THE BLACK WIDOW I FOUND OUTSIDE MY CAR DOOR!!!


the birthday girl and kelsadilla!


a really awesome picture of me and cass (NOT)

Friday, May 23, 2008

today. Friday. May 23rd. blustery day.

today was a really busy day at work, i had like no breaks and i just barely made it out on time. i didnt even finish everything i could have, sunday morning ill be busy getting ready for church...i was just so tired by the end of the day!

i got a free lunch today at work from pick up stix AND a free dinner for annies birthday dinner fun! we all went to acapulco and it was really yummy and fun. except we were all really tired (we're old now, we work all day and all week and by friday we're just soo tired). we played a fun game and annies and then were all falling asleep so now im home.

eddie izzard stand up is on, Glorious, i havent seen it before. its on the bbc and now i cant go to sleep...hes so stinkin funny! i love British humor, its my most recent phase i think. i miss little britian, i dunno y i havent watched it in so long.

tomorrow im going to Micheals to buy some new supplies and to work on annies birthday gift! its going to be lovely i think, im excited to spend a day working on an art project and having a relaxing day off.

i think ill clean my room too, my drafting table is just covered in junk and i wanna make my gift on it, and the upstairs hallway is still full of my old boxes from moving 2 months ago.

kelsey brought me so many things!
1) my narnia book back! i need it for school, and because i kinda wanna re read it more:)
2) hugs
3) herself
4) dont remember
5) Felicity. season 3!!! yayyyyy

and thank goodness because i have next week my last week off school and ill be thankful to have my lovely Felicity. to keep me busy. im nervous tho, everything ended so well in season 2, this season has to be full of mishaps.

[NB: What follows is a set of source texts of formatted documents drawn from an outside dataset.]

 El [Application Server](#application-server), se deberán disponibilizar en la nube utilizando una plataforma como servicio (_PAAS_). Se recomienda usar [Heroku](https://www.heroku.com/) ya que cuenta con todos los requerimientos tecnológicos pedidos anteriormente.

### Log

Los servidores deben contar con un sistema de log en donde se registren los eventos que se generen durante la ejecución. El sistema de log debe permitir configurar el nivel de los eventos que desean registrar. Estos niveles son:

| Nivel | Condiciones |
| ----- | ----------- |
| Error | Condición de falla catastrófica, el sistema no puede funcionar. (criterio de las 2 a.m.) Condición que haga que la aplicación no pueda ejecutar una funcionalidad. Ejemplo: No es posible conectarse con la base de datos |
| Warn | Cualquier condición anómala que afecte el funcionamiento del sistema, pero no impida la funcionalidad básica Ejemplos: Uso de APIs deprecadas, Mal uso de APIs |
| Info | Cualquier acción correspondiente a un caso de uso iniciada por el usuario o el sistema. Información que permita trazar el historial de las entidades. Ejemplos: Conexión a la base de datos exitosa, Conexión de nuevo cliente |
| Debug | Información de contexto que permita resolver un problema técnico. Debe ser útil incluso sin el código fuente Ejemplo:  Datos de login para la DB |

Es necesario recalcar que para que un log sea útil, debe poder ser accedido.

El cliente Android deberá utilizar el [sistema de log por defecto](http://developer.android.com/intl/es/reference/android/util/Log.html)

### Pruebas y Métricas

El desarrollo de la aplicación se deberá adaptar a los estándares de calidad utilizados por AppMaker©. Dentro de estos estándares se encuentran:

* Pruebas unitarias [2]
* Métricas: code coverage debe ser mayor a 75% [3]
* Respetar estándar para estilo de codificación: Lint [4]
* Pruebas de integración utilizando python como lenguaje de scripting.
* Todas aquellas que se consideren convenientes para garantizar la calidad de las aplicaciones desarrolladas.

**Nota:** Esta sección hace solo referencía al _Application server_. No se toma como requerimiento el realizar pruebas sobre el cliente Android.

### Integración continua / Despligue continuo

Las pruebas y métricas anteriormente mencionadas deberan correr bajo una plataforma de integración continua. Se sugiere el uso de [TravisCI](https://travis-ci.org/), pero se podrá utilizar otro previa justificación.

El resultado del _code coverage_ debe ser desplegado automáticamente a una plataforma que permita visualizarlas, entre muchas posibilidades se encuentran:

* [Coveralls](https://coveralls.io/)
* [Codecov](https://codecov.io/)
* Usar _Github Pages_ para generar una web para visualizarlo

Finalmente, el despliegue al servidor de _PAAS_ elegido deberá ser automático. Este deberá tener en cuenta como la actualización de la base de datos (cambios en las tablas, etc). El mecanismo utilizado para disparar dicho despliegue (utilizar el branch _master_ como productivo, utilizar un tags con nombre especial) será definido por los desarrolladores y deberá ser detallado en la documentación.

ill upload the birthday pictures tomorrow, for now night night!

lovelove.

PS: date called yesterday to say hey and pretty much how awesome i am. hes in utah for the long weekend so ill keep u posted if we ever go out again.
maybe next week, maybe never, who knows!

PSS: im LOVING the weather, but it makes me so tired and all i wanna do is nap:)

Thursday, May 22, 2008

Date

ok, i know everyones wondering about my date. thank you! heres the list of details for you to all gush over:) first date in more than a year, and first kiss (wink) in 4 years!!! i win!

things you can know:
-he opened all the doors for me (even the car!)
-he paid for everything and got us a really expensive bottle of wine to share at dinner and showed me how to swirl it so it tastes good and showed me the cork and how to know it been stored correctly
-we went to thai food in pb
-then we went to dave and busters
-he won me a big cuddly elephant!
-he won a little dog in the claw game and gave it to a random small child on the way out
-he loves arrested development & the office & will Ferrell
-hes as funny as me, if not funnier;)
-he told me like 5 million times how pretty i am
-hes really sweet and cute
-he loves Jesus
-hes really smart and is into history (what a concept, someone i can talk to?!)

so those are some of the highlights. if your lucky to be one of the people who are close to me, you will get to hear the words between the lines.

boys r so fun!

lovelove.

Tuesday, May 20, 2008

sick.

all of a sudden last night i got super sick and could hardly sleep all night because my tummy hurt so much. then this morning i finally threw up, but i dont know if im sick with a little flu bug or if it was something i ate?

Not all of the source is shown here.